Grassley, Baucus Bill Language Redirects Money to Uninsured Kids
WASHINGTON -- Medicare legislation from Sens. Max Baucus and Chuck Grassley would prohibit the Department of Health and Human Services from allowing states to divert federal funds that are dedicated to children’s health to instead cover childless adults.
"Senator Baucus and I agree that covering uninsured adults is an important public policy objective, but that doesn’t justify the defiance of congressional intent," Grassley said. "The use of funds dedicated by Congress to low-income uninsured children on childless adults is an inappropriate implementation of the State Children’s Health Insurance Program statute."
Baucus said, "We are sincerely committed to finding ways to help all uninsured Americans obtain health insurance coverage. But taking money away from low-income children who also need coverage is not the way to do it, especially when Congress has made it clear how the money should be spent."
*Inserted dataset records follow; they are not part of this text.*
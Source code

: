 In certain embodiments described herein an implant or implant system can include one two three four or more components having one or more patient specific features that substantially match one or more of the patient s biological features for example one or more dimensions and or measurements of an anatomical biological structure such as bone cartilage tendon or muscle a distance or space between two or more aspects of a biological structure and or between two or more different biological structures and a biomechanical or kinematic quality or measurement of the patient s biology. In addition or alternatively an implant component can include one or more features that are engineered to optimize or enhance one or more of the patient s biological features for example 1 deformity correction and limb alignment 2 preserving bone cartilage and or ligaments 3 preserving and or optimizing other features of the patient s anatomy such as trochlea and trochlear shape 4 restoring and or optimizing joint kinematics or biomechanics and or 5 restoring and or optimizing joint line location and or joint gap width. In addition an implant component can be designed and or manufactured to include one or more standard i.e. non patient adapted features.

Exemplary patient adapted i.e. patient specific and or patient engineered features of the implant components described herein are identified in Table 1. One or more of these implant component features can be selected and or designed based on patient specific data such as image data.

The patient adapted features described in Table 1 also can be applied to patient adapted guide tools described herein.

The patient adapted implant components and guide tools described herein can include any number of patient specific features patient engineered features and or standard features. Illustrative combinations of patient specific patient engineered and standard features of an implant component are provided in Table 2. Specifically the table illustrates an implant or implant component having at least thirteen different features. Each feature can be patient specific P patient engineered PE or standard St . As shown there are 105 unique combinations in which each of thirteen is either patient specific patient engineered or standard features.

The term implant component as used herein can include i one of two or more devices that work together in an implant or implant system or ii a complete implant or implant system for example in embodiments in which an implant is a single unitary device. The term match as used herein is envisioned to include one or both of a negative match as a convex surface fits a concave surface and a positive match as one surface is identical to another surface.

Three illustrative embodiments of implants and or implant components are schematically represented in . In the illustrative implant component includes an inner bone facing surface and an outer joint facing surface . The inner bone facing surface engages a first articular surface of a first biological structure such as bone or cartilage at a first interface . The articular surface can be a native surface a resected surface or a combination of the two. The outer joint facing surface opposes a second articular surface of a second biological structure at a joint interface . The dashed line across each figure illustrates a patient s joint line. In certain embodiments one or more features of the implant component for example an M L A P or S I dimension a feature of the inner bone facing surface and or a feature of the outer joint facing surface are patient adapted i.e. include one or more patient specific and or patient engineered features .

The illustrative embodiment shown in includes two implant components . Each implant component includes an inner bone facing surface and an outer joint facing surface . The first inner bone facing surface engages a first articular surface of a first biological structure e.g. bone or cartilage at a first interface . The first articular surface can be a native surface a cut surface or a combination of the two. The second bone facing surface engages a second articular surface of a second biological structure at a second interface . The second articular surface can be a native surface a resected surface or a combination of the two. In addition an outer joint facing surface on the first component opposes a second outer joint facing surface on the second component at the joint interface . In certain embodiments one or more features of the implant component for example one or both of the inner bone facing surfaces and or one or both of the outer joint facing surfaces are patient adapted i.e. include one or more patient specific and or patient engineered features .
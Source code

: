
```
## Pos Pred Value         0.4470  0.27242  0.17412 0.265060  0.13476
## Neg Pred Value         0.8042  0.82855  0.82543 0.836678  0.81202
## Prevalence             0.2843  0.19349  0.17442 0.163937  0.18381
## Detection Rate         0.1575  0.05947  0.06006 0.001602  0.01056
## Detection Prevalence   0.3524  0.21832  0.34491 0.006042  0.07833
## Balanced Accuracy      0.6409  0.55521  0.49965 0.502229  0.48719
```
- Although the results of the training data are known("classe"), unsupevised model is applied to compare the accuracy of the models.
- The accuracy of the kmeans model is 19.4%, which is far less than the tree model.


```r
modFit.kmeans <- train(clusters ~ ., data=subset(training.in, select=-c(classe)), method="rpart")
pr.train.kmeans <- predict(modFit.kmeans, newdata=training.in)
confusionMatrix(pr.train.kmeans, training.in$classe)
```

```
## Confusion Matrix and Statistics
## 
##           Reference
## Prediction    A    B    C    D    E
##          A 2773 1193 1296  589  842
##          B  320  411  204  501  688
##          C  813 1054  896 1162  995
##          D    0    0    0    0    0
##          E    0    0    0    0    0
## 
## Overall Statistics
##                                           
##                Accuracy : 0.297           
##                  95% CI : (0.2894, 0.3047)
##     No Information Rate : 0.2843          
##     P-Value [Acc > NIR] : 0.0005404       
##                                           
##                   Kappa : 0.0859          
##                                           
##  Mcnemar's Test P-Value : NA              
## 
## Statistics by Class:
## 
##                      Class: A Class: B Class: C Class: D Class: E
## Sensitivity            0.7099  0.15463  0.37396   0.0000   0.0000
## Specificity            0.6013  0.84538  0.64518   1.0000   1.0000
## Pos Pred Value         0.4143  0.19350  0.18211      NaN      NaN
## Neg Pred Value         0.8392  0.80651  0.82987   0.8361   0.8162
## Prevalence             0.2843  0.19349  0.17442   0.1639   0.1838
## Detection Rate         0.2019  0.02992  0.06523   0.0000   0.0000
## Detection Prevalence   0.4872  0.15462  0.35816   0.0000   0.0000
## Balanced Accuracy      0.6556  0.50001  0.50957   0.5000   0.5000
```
Baucus and Grassley, the chairman and ranking member of the Finance Committee, included language in the Medicare reimbursement legislation they introduced yesterday that deals with the State Children’s Health Insurance Program (SCHIP). The senators’ language specifically prohibits the Health and Human Services Department from allowing states to cover childless adults with SCHIP funds. The provision would go into effect prospectively, so it wouldn’t affect currently active waivers. The senators’ language also sets up specific requirements for public input in the waiver approval process for both the states and Health and Human Services Department.
The action comes after the senators wrote to the Health and Human Services Department in August after receiving a General Accounting Office report "Recent HHS Approvals of Demonstration Waiver Projects Raise Concerns." The report says the Health and Human Services Department approved waivers allowing four states to use SCHIP and Medicaid funds either in ways inconsistent with federal law or in ways that might put the federal budget or the state’s Medicaid program at risk. The report also found that HHS did not follow its own guidelines to let the public know that major changes were being considered for Medicaid or SCHIP programs seeking waivers.
Grassley and Baucus then said they were concerned that these practices divert money from its intended use. States provide health care coverage to about 40 million low-income uninsured adults and children, largely through SCHIP and Medicaid, two federal-state programs. Congress intended SCHIP funds to provide health coverage for children. HHS officials responded that they are serving the uninsured population with their creative use of waivers and intend to continue approving waivers using SCHIP funds on populations other than children.